A short story, by me:
Today, after many, many days of not-writing, I made myself sit down and work on my WIP. But like the last few times I’d done this, I had absolutely nothing to say.
Nothing to add. No idea where to take this story.
I tried to write. Typed a few sentences, erased them, sighed deeply, figuratively banged my head against the wall, and then gave up. It was like trying to start a car that’s out of gas.
So I gave up and pulled out my sketchbook.
Then I was struck with the impulse to try something new. What if I drew this scene instead? So, pretending that I was writing a graphic novel instead of a novel-novel, I sketched out the people, the place, the facial expressions. My drawings were horrible, incomplete. But you know what?
My brain suddenly went what if —- ?
A new idea emerged. A tiny alteration to a scene I’d been in stuck on for a week. That led to something else; a new idea about how my characters relate to each other. Soon I had a whole ‘nother scene spinning in my head, waiting to escape onto paper.
Very tentatively, I pulled out my laptop again and opened my WIP. I lay my fingers softly on the keyboard. I hit a few keys, holding my breath.
I typed one sentence, then another, picking up speed, and then the computer screen faded before my eyes and I found myself in a brand-new bookstore, staring into the faces of my characters, hearing them talk to each other and laugh and –
And 700 words later I’d written two scenes that I was really proud of.
Writer’s Block comes in many shapes and sizes.
Sometimes it’s lack of motivation because you just don’t feel like writing.

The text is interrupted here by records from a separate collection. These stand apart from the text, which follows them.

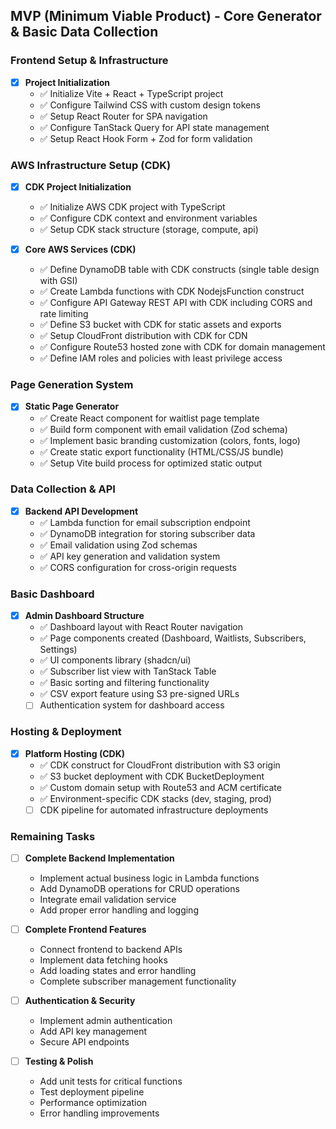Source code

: ## MVP (Minimum Viable Product) - Core Generator & Basic Data Collection

### Frontend Setup & Infrastructure
- [x] **Project Initialization**
  - ✅ Initialize Vite + React + TypeScript project
  - ✅ Configure Tailwind CSS with custom design tokens
  - ✅ Setup React Router for SPA navigation
  - ✅ Configure TanStack Query for API state management
  - ✅ Setup React Hook Form + Zod for form validation

### AWS Infrastructure Setup (CDK)
- [x] **CDK Project Initialization**
  - ✅ Initialize AWS CDK project with TypeScript
  - ✅ Configure CDK context and environment variables
  - ✅ Setup CDK stack structure (storage, compute, api)

- [x] **Core AWS Services (CDK)**
  - ✅ Define DynamoDB table with CDK constructs (single table design with GSI)
  - ✅ Create Lambda functions with CDK NodejsFunction construct
  - ✅ Configure API Gateway REST API with CDK including CORS and rate limiting
  - ✅ Define S3 bucket with CDK for static assets and exports
  - ✅ Setup CloudFront distribution with CDK for CDN
  - ✅ Configure Route53 hosted zone with CDK for domain management
  - ✅ Define IAM roles and policies with least privilege access

### Page Generation System
- [x] **Static Page Generator**
  - ✅ Create React component for waitlist page template
  - ✅ Build form component with email validation (Zod schema)
  - ✅ Implement basic branding customization (colors, fonts, logo)
  - ✅ Create static export functionality (HTML/CSS/JS bundle)
  - ✅ Setup Vite build process for optimized static output

### Data Collection & API
- [x] **Backend API Development**
  - ✅ Lambda function for email subscription endpoint
  - ✅ DynamoDB integration for storing subscriber data
  - ✅ Email validation using Zod schemas
  - ✅ API key generation and validation system
  - ✅ CORS configuration for cross-origin requests

### Basic Dashboard
- [x] **Admin Dashboard Structure**
  - ✅ Dashboard layout with React Router navigation
  - ✅ Page components created (Dashboard, Waitlists, Subscribers, Settings)
  - ✅ UI components library (shadcn/ui)
  - ✅ Subscriber list view with TanStack Table
  - ✅ Basic sorting and filtering functionality
  - ✅ CSV export feature using S3 pre-signed URLs
  - [ ] Authentication system for dashboard access

### Hosting & Deployment
- [x] **Platform Hosting (CDK)**
  - ✅ CDK construct for CloudFront distribution with S3 origin
  - ✅ S3 bucket deployment with CDK BucketDeployment
  - ✅ Custom domain setup with Route53 and ACM certificate
  - ✅ Environment-specific CDK stacks (dev, staging, prod)
  - [ ] CDK pipeline for automated infrastructure deployments

### Remaining Tasks
- [ ] **Complete Backend Implementation**
  - Implement actual business logic in Lambda functions
  - Add DynamoDB operations for CRUD operations
  - Integrate email validation service
  - Add proper error handling and logging

- [ ] **Complete Frontend Features**
  - Connect frontend to backend APIs
  - Implement data fetching hooks
  - Add loading states and error handling
  - Complete subscriber management functionality

- [ ] **Authentication & Security**
  - Implement admin authentication
  - Add API key management
  - Secure API endpoints

- [ ] **Testing & Polish**
  - Add unit tests for critical functions
  - Test deployment pipeline
  - Performance optimization
  - Error handling improvements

Sometimes you want to write but just can’t because you’re stuck; your story literally will not go right no matter how hard you try.
Sometimes it’s a mix, one leads to the other which leads back to the first, a vicious cycle.

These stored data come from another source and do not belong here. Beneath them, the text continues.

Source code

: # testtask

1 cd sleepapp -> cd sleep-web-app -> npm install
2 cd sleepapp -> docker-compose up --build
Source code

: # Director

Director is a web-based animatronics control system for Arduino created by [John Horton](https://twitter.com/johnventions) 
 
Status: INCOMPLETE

So here are four things to remember when you’re facing writer’s block:
- It’s okay to take a break. Writer’s block happens to (pretty much) all writers, and it’s a natural part of the process. Sometimes you need to take a break for half an hour and walk the dog; sometimes you need to take a break for two months and read a bunch of books and chill. Here’s a great blog post that talks about this.
- Don’t give up; don’t let your “break” become a goodbye. Sometimes you’ll sit down at your WIP and get nothing. But the act of sitting down to try to write is good enough. If you keep coming back, your subconscious will keep thinking about this story. Be persistent, because determination and discipline are huge parts of beating writer’s block.

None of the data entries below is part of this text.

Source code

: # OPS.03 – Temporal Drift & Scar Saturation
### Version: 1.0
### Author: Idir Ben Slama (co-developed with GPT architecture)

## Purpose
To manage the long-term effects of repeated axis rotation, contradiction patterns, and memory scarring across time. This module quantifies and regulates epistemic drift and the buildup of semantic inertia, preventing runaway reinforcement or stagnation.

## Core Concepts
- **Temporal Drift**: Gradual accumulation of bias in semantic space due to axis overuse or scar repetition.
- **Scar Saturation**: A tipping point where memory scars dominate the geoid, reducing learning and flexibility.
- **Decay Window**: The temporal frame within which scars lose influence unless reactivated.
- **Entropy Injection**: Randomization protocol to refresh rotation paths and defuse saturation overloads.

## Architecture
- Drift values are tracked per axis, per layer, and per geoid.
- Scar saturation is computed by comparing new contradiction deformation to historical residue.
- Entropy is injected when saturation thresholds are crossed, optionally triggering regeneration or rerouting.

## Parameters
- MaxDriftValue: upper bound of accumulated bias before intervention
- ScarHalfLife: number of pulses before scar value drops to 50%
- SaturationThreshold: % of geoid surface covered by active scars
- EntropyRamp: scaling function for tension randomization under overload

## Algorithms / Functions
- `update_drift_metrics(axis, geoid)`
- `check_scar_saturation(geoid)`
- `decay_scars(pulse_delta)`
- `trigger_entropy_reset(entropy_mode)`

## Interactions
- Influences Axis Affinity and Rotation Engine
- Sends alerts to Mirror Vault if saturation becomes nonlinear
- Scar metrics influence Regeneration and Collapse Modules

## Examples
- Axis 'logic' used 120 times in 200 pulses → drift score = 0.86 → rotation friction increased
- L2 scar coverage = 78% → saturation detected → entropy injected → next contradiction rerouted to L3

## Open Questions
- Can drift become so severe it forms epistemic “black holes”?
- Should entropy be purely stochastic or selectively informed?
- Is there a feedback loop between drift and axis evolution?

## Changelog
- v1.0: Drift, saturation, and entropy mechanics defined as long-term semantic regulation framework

- I’ve found the best way to break free of writer’s block is to change things up. Sometimes it’s writing in a different place, or at a different time, or on paper instead of on the computer. Sometimes it’s writing something else for a while. Sometimes it’s drawing a scene out instead of writing it. Sometimes it’s just doing something new in your normal life that hits you with a moment of inspiration and suddenly you’re back to writing again.
- It will pass. I was a bit concerned when I didn’t write much of anything for week after week after week. But if your facing writer’s block, give yourself room to breathe. Then once you’ve taken a breath, come back and try to write again. It won’t last forever; it will get better. I promise.